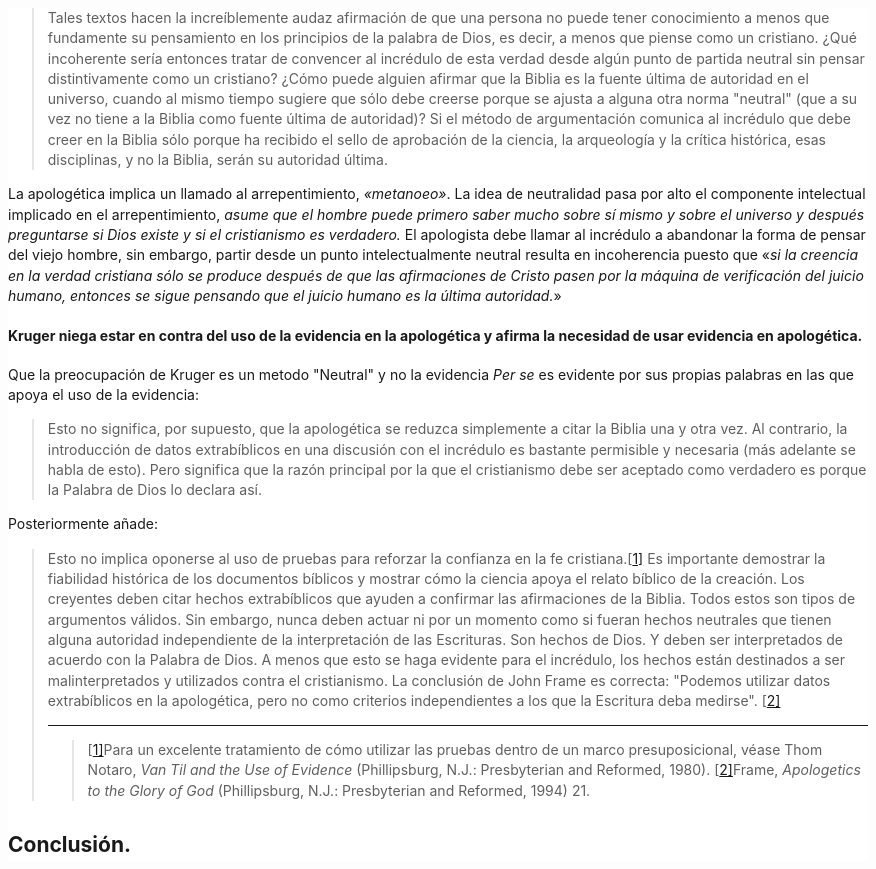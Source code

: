 > Tales textos hacen la increíblemente audaz afirmación de que una persona no puede tener conocimiento a menos que fundamente su pensamiento en los principios de la palabra de Dios, es decir, a menos que piense como un cristiano. ¿Qué incoherente sería entonces tratar de convencer al incrédulo de esta verdad desde algún punto de partida neutral sin pensar distintivamente como un cristiano? ¿Cómo puede alguien afirmar que la Biblia es la fuente última de autoridad en el universo, cuando al mismo tiempo sugiere que sólo debe creerse porque se ajusta a alguna otra norma "neutral" (que a su vez no tiene a la Biblia como fuente última de autoridad)? Si el método de argumentación comunica al incrédulo que debe creer en la Biblia sólo porque ha recibido el sello de aprobación de la ciencia, la arqueología y la crítica histórica, esas disciplinas, y no la Biblia, serán su autoridad última.

La apologética implica un llamado al arrepentimiento, _«metanoeo»_. La idea de neutralidad pasa por alto el componente intelectual implicado en el arrepentimiento, _asume que el hombre puede primero saber mucho sobre sí mismo y sobre el universo y después preguntarse si Dios existe y si el cristianismo es verdadero._ El apologista debe llamar al incrédulo a abandonar la forma de pensar del viejo hombre, sin embargo, partir desde un punto intelectualmente neutral resulta en incoherencia puesto que «_si la creencia en la verdad cristiana sólo se produce después de que las afirmaciones de Cristo pasen por la máquina de verificación del juicio humano, entonces se sigue pensando que el juicio humano es la última autoridad._»

#### Kruger niega estar en contra del uso de la evidencia en la apologética y afirma la necesidad de usar evidencia en apologética.

Que la preocupación de Kruger es un metodo "Neutral" y no la evidencia _Per se_ es evidente por sus propias palabras en las que apoya el uso de la evidencia:

> Esto no significa, por supuesto, que la apologética se reduzca simplemente a citar la Biblia una y otra vez. Al contrario, la introducción de datos extrabíblicos en una discusión con el incrédulo es bastante permisible y necesaria (más adelante se habla de esto). Pero significa que la razón principal por la que el cristianismo debe ser aceptado como verdadero es porque la Palabra de Dios lo declara así.

Posteriormente añade:

> Esto no implica oponerse al uso de pruebas para reforzar la confianza en la fe cristiana.\[[1\]](#_ftn1) Es importante demostrar la fiabilidad histórica de los documentos bíblicos y mostrar cómo la ciencia apoya el relato bíblico de la creación. Los creyentes deben citar hechos extrabíblicos que ayuden a confirmar las afirmaciones de la Biblia. Todos estos son tipos de argumentos válidos. Sin embargo, nunca deben actuar ni por un momento como si fueran hechos neutrales que tienen alguna autoridad independiente de la interpretación de las Escrituras. Son hechos de Dios. Y deben ser interpretados de acuerdo con la Palabra de Dios. A menos que esto se haga evidente para el incrédulo, los hechos están destinados a ser malinterpretados y utilizados contra el cristianismo. La conclusión de John Frame es correcta: "Podemos utilizar datos extrabíblicos en la apologética, pero no como criterios independientes a los que la Escritura deba medirse". \[[2\]](#_ftn2)
>
> ---
>
> > \[[1\]](#_ftnref1)Para un excelente tratamiento de cómo utilizar las pruebas dentro de un marco presuposicional, véase Thom Notaro, _Van Til and the Use of Evidence_ (Phillipsburg, N.J.: Presbyterian and Reformed, 1980).
> > \[[2\]](#_ftnref2)Frame, _Apologetics to the Glory of God_ (Phillipsburg, N.J.: Presbyterian and Reformed, 1994) 21.

## Conclusión.
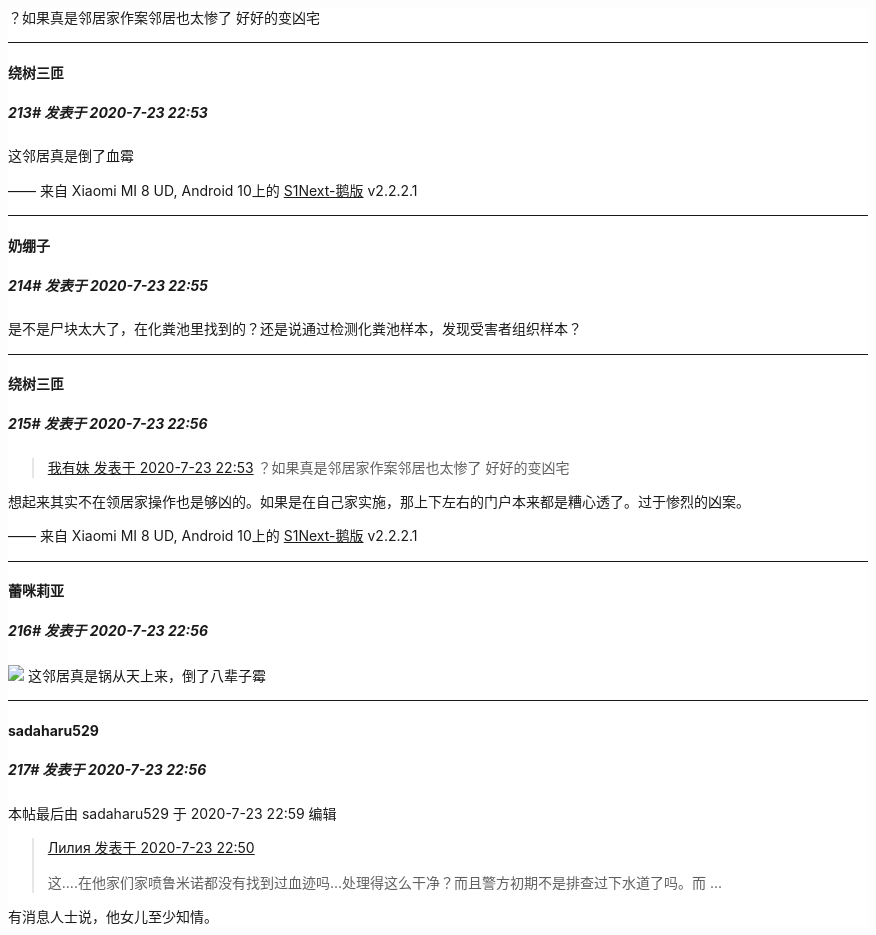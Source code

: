 
？如果真是邻居家作案邻居也太惨了 好好的变凶宅


-----

####  绕树三匝  
##### 213#       发表于 2020-7-23 22:53


这邻居真是倒了血霉

—— 来自 Xiaomi MI 8 UD, Android 10上的 [S1Next-鹅版](https://github.com/ykrank/S1-Next/releases) v2.2.2.1


-----

####  奶绷子  
##### 214#       发表于 2020-7-23 22:55


是不是尸块太大了，在化粪池里找到的？还是说通过检测化粪池样本，发现受害者组织样本？


-----

####  绕树三匝  
##### 215#       发表于 2020-7-23 22:56


<blockquote><a href="httphttps://bbs.saraba1st.com/2b/forum.php?mod=redirect&amp;goto=findpost&amp;pid=48198123&amp;ptid=1950689" target="_blank">我有妹 发表于 2020-7-23 22:53</a>
？如果真是邻居家作案邻居也太惨了 好好的变凶宅</blockquote>
想起来其实不在领居家操作也是够凶的。如果是在自己家实施，那上下左右的门户本来都是糟心透了。过于惨烈的凶案。

—— 来自 Xiaomi MI 8 UD, Android 10上的 [S1Next-鹅版](https://github.com/ykrank/S1-Next/releases) v2.2.2.1


-----

####  蕾咪莉亚  
##### 216#       发表于 2020-7-23 22:56


<img src="https://static.saraba1st.com/image/smiley/face2017/004.gif" referrerpolicy="no-referrer"> 这邻居真是锅从天上来，倒了八辈子霉


-----

####  sadaharu529  
##### 217#       发表于 2020-7-23 22:56


 本帖最后由 sadaharu529 于 2020-7-23 22:59 编辑 
<blockquote><a href="httphttps://bbs.saraba1st.com/2b/forum.php?mod=redirect&amp;goto=findpost&amp;pid=48198086&amp;ptid=1950689" target="_blank">Лилия 发表于 2020-7-23 22:50</a>

这....在他家们家喷鲁米诺都没有找到过血迹吗...处理得这么干净？而且警方初期不是排查过下水道了吗。而 ...</blockquote>
有消息人士说，他女儿至少知情。
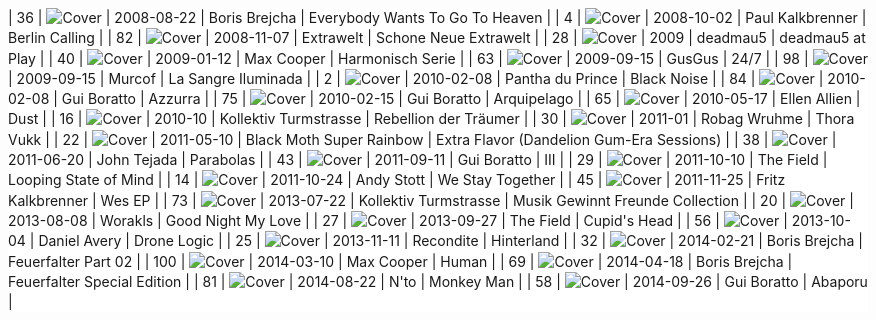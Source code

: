 | 36 | ![Cover](https://i.discogs.com/batroXC7-7sKR6U5EDVXjMpcoqL4apkchg1n2Qk92Rw/rs:fit/g:sm/q:40/h:150/w:150/czM6Ly9kaXNjb2dz/LWRhdGFiYXNlLWlt/YWdlcy9SLTU1NjU4/NDgtMTM5NjcxMzI2/NS01NzI3LmpwZWc.jpeg) | 2008-08-22 | Boris Brejcha | Everybody Wants To Go To Heaven |
| 4 | ![Cover](http://coverartarchive.org/release/3beed398-780c-401f-b588-d29178e6862c/2178317994-250.jpg) | 2008-10-02 | Paul Kalkbrenner | Berlin Calling |
| 82 | ![Cover](https://i.discogs.com/zkynTPOI9yU_cyt4taZQkd2LTmiUilbhPEaZncg1fts/rs:fit/g:sm/q:40/h:150/w:150/czM6Ly9kaXNjb2dz/LWRhdGFiYXNlLWlt/YWdlcy9SLTE0OTEx/MTktMTI2ODQ5NjMz/OS5qcGVn.jpeg) | 2008-11-07 | Extrawelt | Schone Neue Extrawelt |
| 28 | ![Cover](https://i.discogs.com/IC9MdVJeTZvp9RRkmRGGVeS9Yv4cgEgcgxC051x_EJ8/rs:fit/g:sm/q:40/h:150/w:150/czM6Ly9kaXNjb2dz/LWRhdGFiYXNlLWlt/YWdlcy9SLTQyMjEw/ODEtMTM1ODkzMTY4/Mi01OTMxLnBuZw.jpeg) | 2009 | deadmau5 | deadmau5 at Play |
| 40 | ![Cover](https://i.discogs.com/FpnGprhCAYR087_izdFQpZWsBputg_cFlSqPplGMXo4/rs:fit/g:sm/q:40/h:150/w:150/czM6Ly9kaXNjb2dz/LWRhdGFiYXNlLWlt/YWdlcy9SLTE1OTg5/NTktMTIzMTI2NTM2/Mi5qcGVn.jpeg) | 2009-01-12 | Max Cooper | Harmonisch Serie |
| 63 | ![Cover](http://coverartarchive.org/release/ca4e7874-a9e8-3bf0-99cf-59b92b8baaed/14374505048-250.jpg) | 2009-09-15 | GusGus | 24/7 |
| 98 | ![Cover](https://i.discogs.com/qNmm109-_nmWm-fLjKynF0bIl41vye_hYqWGhHhTt_8/rs:fit/g:sm/q:40/h:150/w:150/czM6Ly9kaXNjb2dz/LWRhdGFiYXNlLWlt/YWdlcy9SLTIxNjAw/OTMtMTMxMjIwNDk4/NS5qcGVn.jpeg) | 2009-09-15 | Murcof | La Sangre Iluminada |
| 2 | ![Cover](http://coverartarchive.org/release/1c0cb4a3-0233-43de-9b81-8afe0f682b8b/16337903830-250.jpg) | 2010-02-08 | Pantha du Prince | Black Noise |
| 84 | ![Cover](https://i.discogs.com/s_zHkU6xbgAUnhwK46KuuCnmB0kYd2MUJ8s1MUej5P0/rs:fit/g:sm/q:40/h:150/w:150/czM6Ly9kaXNjb2dz/LWRhdGFiYXNlLWlt/YWdlcy9SLTIxMTM2/MjQtMTI2NDc3MjQ4/OC5qcGVn.jpeg) | 2010-02-08 | Gui Boratto | Azzurra |
| 75 | ![Cover](https://i.discogs.com/aDpO42VKmIs6ghiaSVj-fMmXdAIqBkf117gmSHk2JYg/rs:fit/g:sm/q:40/h:150/w:150/czM6Ly9kaXNjb2dz/LWRhdGFiYXNlLWlt/YWdlcy9SLTY4MzY4/Mi0xMjM3MTE3MzE2/LmpwZWc.jpeg) | 2010-02-15 | Gui Boratto | Arquipelago |
| 65 | ![Cover](http://coverartarchive.org/release/3f97b152-d5d4-4e15-83ff-0bb40cefa501/30532884807-250.jpg) | 2010-05-17 | Ellen Allien | Dust |
| 16 | ![Cover](http://coverartarchive.org/release/347050b0-c472-444e-a774-5513b2e988bd/4516032986-250.jpg) | 2010-10 | Kollektiv Turmstrasse | Rebellion der Träumer |
| 30 | ![Cover](https://i.discogs.com/Q436c3DpvL3GRqcoLOACCSUczzNmrri4a6wv5RFZi3Q/rs:fit/g:sm/q:40/h:150/w:150/czM6Ly9kaXNjb2dz/LWRhdGFiYXNlLWlt/YWdlcy9SLTI2ODM1/NjUtMTI5ODYxNjQw/NS5qcGVn.jpeg) | 2011-01 | Robag Wruhme | Thora Vukk |
| 22 | ![Cover](https://i.discogs.com/6UFDD8h6YTKwy7PZURkV429YEX5L71q_4mMH6_MVtLs/rs:fit/g:sm/q:40/h:150/w:150/czM6Ly9kaXNjb2dz/LWRhdGFiYXNlLWlt/YWdlcy9SLTI4NzIz/NzAtMTMwNTk1Njcz/Ni5qcGVn.jpeg) | 2011-05-10 | Black Moth Super Rainbow | Extra Flavor (Dandelion Gum-Era Sessions) |
| 38 | ![Cover](https://i.discogs.com/rqSPX_QsdUzPYtEt6Sg-RaeceFMfVJoKgtR8eACdJlQ/rs:fit/g:sm/q:40/h:150/w:150/czM6Ly9kaXNjb2dz/LWRhdGFiYXNlLWlt/YWdlcy9SLTI5NDgw/MTItMTMyODkxMjE1/MC5qcGVn.jpeg) | 2011-06-20 | John Tejada | Parabolas |
| 43 | ![Cover](https://i.discogs.com/zDG8ypdeDP36vtBL0SzZ2vpoqPN2oG3b9zlCgMR61F0/rs:fit/g:sm/q:40/h:150/w:150/czM6Ly9kaXNjb2dz/LWRhdGFiYXNlLWlt/YWdlcy9SLTMxMjk2/NTAtMTMxOTA1NjAw/NC5qcGVn.jpeg) | 2011-09-11 | Gui Boratto | III |
| 29 | ![Cover](http://coverartarchive.org/release/ab007771-0fcf-4bc1-9f62-9a46e986278f/4853071277-250.jpg) | 2011-10-10 | The Field | Looping State of Mind |
| 14 | ![Cover](http://coverartarchive.org/release/86d5b293-5c4c-4b4d-a87b-76c1c3c822bc/7292354826-250.jpg) | 2011-10-24 | Andy Stott | We Stay Together |
| 45 | ![Cover](https://i.discogs.com/9g_89VcHkEMYIsXvAsWhZeT5ShbvuxJ2gtotyubRtvc/rs:fit/g:sm/q:40/h:150/w:150/czM6Ly9kaXNjb2dz/LWRhdGFiYXNlLWlt/YWdlcy9SLTMyNDk5/MjktMTMyMjMzODkz/MC5qcGVn.jpeg) | 2011-11-25 | Fritz Kalkbrenner | Wes EP |
| 73 | ![Cover](http://coverartarchive.org/release/0f06e462-a8bf-4a3f-a683-f90297213cec/7735919583-250.jpg) | 2013-07-22 | Kollektiv Turmstrasse | Musik Gewinnt Freunde Collection |
| 20 | ![Cover](https://i.discogs.com/BablU4sgpbVGe_eOEos6lcIE-q34GD9gXJjIxGRMg6w/rs:fit/g:sm/q:40/h:150/w:150/czM6Ly9kaXNjb2dz/LWRhdGFiYXNlLWlt/YWdlcy9SLTcyOTk2/OTEtMTQzODMzODA2/NS02NTQwLmpwZWc.jpeg) | 2013-08-08 | Worakls | Good Night My Love |
| 27 | ![Cover](http://coverartarchive.org/release/527d8872-6276-42b7-9956-6df34e433e5e/6475313247-250.jpg) | 2013-09-27 | The Field | Cupid's Head |
| 56 | ![Cover](http://coverartarchive.org/release/439a15ad-b0f4-46a9-bd7a-923e2af1283f/5446427490-250.jpg) | 2013-10-04 | Daniel Avery | Drone Logic |
| 25 | ![Cover](http://coverartarchive.org/release/53680561-b8c5-4de7-8822-cca519c92a0a/5674043845-250.jpg) | 2013-11-11 | Recondite | Hinterland |
| 32 | ![Cover](http://coverartarchive.org/release/65fae501-47b6-43f0-a32f-6a44735c4e90/17123961390-250.jpg) | 2014-02-21 | Boris Brejcha | Feuerfalter Part 02 |
| 100 | ![Cover](http://coverartarchive.org/release/a1d8a031-55ec-4170-a039-63d0212b1182/6773824838-250.jpg) | 2014-03-10 | Max Cooper | Human |
| 69 | ![Cover](https://i.discogs.com/oPQQUBkuqtQ39exT3QWkEVKTs2eookYJv3Gs3nGsP9o/rs:fit/g:sm/q:40/h:150/w:150/czM6Ly9kaXNjb2dz/LWRhdGFiYXNlLWlt/YWdlcy9SLTEwOTQ4/NDI1LTE1MDcwMjk5/NzctMjAzMS5qcGVn.jpeg) | 2014-04-18 | Boris Brejcha | Feuerfalter Special Edition |
| 81 | ![Cover](https://i.discogs.com/aCK2fBJM0Bgwz2vZ96an4K3L9Wy0gembqszf5WDtClo/rs:fit/g:sm/q:40/h:150/w:150/czM6Ly9kaXNjb2dz/LWRhdGFiYXNlLWlt/YWdlcy9SLTI4MDU1/Njg4LTE2OTI4MTA3/OTUtMTUzNy5qcGVn.jpeg) | 2014-08-22 | N'to | Monkey Man |
| 58 | ![Cover](http://coverartarchive.org/release/3c2258d8-53c4-4375-a35c-c45a7d1c3a9f/8463974434-250.jpg) | 2014-09-26 | Gui Boratto | Abaporu |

§

Your task is to find each line in the entries that contains the string "Phillipsburg" and copy it.

> > \[[1\]](#_ftnref1)Para un excelente tratamiento de cómo utilizar las pruebas dentro de un marco presuposicional, véase Thom Notaro, _Van Til and the Use of Evidence_ (Phillipsburg, N.J.: Presbyterian and Reformed, 1980).
> > \[[2\]](#_ftnref2)Frame, _Apologetics to the Glory of God_ (Phillipsburg, N.J.: Presbyterian and Reformed, 1994) 21.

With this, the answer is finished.